• Problem
Show all lines of the entries in which the word "CardElement" is found.

━━ The data ━━

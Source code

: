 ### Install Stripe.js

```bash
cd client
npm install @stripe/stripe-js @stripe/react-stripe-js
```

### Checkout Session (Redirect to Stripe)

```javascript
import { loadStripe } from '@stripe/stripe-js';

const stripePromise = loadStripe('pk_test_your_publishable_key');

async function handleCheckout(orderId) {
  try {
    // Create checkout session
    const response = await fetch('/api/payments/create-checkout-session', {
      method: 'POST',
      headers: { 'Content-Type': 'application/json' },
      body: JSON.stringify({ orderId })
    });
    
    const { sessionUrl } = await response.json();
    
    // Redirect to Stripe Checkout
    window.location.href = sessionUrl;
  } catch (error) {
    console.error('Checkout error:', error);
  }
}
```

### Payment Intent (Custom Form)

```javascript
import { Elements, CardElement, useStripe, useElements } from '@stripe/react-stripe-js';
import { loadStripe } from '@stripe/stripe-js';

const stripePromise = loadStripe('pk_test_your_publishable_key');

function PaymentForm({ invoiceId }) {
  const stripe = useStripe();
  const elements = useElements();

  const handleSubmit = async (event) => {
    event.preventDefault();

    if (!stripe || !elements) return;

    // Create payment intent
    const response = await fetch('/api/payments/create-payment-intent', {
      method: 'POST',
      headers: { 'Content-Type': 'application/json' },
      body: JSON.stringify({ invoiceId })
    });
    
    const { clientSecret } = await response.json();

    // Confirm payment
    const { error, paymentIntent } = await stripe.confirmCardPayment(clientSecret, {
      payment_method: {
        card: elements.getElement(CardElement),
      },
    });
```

━━━

• Finished task
import { Elements, CardElement, useStripe, useElements } from '@stripe/react-stripe-js';
        card: elements.getElement(CardElement),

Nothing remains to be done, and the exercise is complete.